Your objective: Across the whole listing, copy out every line that includes the string "pole".
────
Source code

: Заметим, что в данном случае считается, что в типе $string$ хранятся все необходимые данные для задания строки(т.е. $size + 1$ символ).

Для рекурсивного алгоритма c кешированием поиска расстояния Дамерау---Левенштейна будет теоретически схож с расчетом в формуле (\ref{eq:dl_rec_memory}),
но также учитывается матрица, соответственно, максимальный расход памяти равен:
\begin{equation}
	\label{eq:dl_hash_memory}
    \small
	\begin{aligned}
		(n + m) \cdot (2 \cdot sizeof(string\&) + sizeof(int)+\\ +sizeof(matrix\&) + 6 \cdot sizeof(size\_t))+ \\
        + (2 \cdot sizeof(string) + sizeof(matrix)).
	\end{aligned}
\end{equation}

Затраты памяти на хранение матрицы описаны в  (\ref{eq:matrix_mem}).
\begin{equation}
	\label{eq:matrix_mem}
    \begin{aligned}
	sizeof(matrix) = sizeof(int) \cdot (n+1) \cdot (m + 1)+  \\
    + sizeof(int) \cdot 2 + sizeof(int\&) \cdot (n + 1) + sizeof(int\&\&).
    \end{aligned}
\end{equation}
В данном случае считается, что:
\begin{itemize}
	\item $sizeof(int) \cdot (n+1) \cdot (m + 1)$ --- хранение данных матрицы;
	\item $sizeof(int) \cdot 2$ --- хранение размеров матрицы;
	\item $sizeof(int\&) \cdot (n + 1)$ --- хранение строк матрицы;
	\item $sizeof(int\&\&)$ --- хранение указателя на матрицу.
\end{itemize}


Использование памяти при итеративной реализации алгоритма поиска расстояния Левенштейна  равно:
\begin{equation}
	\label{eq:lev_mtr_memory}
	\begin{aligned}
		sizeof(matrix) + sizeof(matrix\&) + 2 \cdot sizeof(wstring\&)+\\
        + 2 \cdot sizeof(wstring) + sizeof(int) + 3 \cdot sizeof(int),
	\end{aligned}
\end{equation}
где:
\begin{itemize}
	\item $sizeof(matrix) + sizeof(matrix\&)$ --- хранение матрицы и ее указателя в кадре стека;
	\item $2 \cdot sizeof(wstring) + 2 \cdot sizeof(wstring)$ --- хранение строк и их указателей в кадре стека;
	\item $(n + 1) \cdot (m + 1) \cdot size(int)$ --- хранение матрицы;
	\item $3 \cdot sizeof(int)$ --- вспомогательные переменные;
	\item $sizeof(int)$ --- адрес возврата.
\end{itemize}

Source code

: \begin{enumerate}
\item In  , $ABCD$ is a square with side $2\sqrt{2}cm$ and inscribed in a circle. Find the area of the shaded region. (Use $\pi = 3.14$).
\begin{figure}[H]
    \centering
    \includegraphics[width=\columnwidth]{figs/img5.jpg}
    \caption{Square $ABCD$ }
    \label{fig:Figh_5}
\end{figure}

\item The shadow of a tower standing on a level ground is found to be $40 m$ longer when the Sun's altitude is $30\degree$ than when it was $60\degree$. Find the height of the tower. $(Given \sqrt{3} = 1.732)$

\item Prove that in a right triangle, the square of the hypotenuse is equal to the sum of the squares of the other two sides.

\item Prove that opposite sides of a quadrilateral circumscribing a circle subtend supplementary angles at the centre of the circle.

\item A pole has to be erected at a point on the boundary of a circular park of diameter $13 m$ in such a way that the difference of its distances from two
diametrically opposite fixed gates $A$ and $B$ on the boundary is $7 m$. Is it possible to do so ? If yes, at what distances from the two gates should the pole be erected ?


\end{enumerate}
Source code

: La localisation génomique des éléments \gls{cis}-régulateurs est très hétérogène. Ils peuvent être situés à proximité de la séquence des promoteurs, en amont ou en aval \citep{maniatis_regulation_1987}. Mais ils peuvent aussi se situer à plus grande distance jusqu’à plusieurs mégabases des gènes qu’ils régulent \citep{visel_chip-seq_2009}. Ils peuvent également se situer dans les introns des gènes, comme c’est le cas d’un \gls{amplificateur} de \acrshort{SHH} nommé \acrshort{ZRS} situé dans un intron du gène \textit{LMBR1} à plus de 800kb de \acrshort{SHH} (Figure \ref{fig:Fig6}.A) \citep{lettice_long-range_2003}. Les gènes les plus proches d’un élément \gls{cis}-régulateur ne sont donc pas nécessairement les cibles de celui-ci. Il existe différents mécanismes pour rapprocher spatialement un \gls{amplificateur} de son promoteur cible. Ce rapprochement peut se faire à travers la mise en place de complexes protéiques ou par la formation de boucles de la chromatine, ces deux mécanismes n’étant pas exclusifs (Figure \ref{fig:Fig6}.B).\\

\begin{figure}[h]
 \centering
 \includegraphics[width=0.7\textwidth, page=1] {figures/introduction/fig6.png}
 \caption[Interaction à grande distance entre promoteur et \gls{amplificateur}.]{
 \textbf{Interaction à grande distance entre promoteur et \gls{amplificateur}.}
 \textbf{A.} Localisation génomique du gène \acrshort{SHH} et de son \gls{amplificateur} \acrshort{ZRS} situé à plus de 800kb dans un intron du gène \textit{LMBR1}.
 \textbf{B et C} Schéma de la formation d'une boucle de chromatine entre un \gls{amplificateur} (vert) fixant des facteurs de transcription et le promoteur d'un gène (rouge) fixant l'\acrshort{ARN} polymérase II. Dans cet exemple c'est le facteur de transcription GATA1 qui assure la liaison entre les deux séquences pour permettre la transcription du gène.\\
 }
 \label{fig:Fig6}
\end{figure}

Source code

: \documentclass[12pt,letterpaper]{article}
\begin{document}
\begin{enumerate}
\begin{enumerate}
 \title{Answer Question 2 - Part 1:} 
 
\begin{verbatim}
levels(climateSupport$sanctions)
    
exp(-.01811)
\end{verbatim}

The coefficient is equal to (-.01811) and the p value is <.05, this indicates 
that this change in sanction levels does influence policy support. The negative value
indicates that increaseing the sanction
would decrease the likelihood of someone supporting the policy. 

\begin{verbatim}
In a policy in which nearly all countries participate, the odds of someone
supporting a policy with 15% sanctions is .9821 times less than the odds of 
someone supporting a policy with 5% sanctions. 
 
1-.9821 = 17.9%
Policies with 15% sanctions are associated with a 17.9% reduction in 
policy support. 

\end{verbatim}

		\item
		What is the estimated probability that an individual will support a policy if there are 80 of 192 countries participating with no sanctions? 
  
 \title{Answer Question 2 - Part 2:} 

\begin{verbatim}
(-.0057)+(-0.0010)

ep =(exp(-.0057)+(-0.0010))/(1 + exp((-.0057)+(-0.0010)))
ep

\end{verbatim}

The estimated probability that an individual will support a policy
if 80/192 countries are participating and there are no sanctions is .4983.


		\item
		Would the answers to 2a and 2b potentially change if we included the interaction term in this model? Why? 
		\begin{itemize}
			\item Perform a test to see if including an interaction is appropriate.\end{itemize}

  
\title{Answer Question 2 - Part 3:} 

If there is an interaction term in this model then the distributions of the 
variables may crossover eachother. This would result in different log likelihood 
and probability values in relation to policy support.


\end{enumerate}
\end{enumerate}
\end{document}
────
Exercise result:
\item A pole has to be erected at a point on the boundary of a circular park of diameter $13 m$ in such a way that the difference of its distances from two
diametrically opposite fixed gates $A$ and $B$ on the boundary is $7 m$. Is it possible to do so ? If yes, at what distances from the two gates should the pole be erected ?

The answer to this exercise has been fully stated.